*** Block opens ***

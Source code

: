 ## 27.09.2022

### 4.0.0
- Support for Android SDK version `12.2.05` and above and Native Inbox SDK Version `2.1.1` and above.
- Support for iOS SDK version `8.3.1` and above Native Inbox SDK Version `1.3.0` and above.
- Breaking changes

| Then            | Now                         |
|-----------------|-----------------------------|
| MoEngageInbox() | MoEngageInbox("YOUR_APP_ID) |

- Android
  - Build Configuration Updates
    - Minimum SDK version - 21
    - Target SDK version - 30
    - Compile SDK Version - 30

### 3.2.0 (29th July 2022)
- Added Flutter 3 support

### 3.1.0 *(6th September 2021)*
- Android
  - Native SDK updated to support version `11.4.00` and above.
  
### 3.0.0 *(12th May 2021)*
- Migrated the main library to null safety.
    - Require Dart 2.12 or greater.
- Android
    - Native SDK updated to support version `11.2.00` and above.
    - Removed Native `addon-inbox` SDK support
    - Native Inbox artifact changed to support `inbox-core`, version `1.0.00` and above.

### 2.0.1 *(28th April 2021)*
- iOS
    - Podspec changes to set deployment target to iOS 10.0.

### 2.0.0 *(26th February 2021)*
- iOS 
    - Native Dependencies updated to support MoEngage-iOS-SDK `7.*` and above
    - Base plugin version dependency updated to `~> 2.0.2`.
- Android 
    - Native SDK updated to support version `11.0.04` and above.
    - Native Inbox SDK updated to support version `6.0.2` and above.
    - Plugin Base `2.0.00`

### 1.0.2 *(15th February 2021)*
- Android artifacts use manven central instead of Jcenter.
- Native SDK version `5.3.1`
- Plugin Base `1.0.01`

*** Block closes ***

_Task directions_.
Report how many lines in the entries hold the string "updated". Nothing but the number is wanted.

_Output for this exercise_.
6